What you should do: Where does the word "functions" show up in the records? Copy every line that holds it.

Available data:
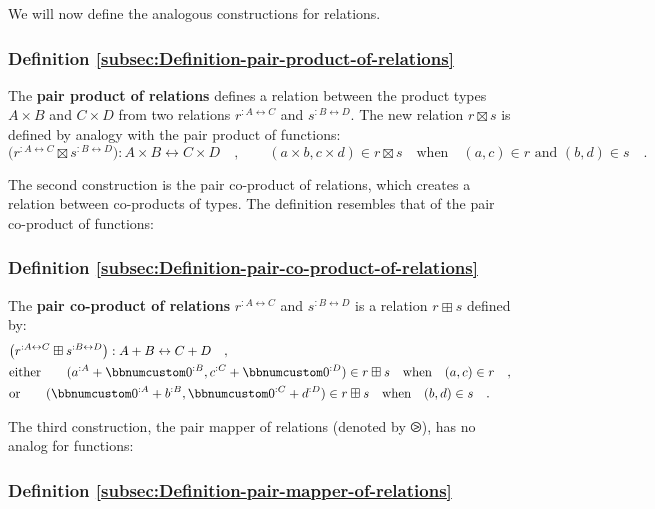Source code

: We will now define the analogous constructions for relations.

\subsubsection{Definition \label{subsec:Definition-pair-product-of-relations}\ref{subsec:Definition-pair-product-of-relations}}

The \textbf{pair product of relations}
defines a relation between the product types $A\times B$ and $C\times D$
from two relations $r^{:A\leftrightarrow C}$ and $s^{:B\leftrightarrow D}$.
The new relation $r\boxtimes s$ is defined by analogy with the pair
product of functions:
\[
\big(r^{:A\leftrightarrow C}\boxtimes s^{:B\leftrightarrow D}\big):A\times B\leftrightarrow C\times D\quad,\quad\quad(a\times b,c\times d)\in r\boxtimes s\quad\text{when}\quad(a,c)\in r\text{ and }(b,d)\in s\quad.
\]

The second construction is the pair co-product of relations,
which creates a relation between co-products of types. The definition
resembles that of the pair co-product
of functions:

\subsubsection{Definition \label{subsec:Definition-pair-co-product-of-relations}\ref{subsec:Definition-pair-co-product-of-relations}}

The \textbf{pair co-product of relations} $r^{:A\leftrightarrow C}$
and $s^{:B\leftrightarrow D}$ is a relation $r\boxplus s$ defined
by:
\begin{align*}
 & \big(r^{:A\leftrightarrow C}\boxplus s^{:B\leftrightarrow D}\big):A+B\leftrightarrow C+D\quad,\\
 & \text{either}\quad\quad(a^{:A}+\bbnum 0^{:B},c^{:C}+\bbnum 0^{:D})\in r\boxplus s\quad\text{when}\quad(a,c)\in r\quad,\\
 & \text{or}\quad\quad(\bbnum 0^{:A}+b^{:B},\bbnum 0^{:C}+d^{:D})\in r\boxplus s\quad\text{when}\quad(b,d)\in s\quad.
\end{align*}

The third construction, the pair mapper of relations
(denoted by $\ogreaterthan$), has no analog for functions:

\subsubsection{Definition \label{subsec:Definition-pair-mapper-of-relations}\ref{subsec:Definition-pair-mapper-of-relations}}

Response:
product of functions:
of functions:
(denoted by $\ogreaterthan$), has no analog for functions:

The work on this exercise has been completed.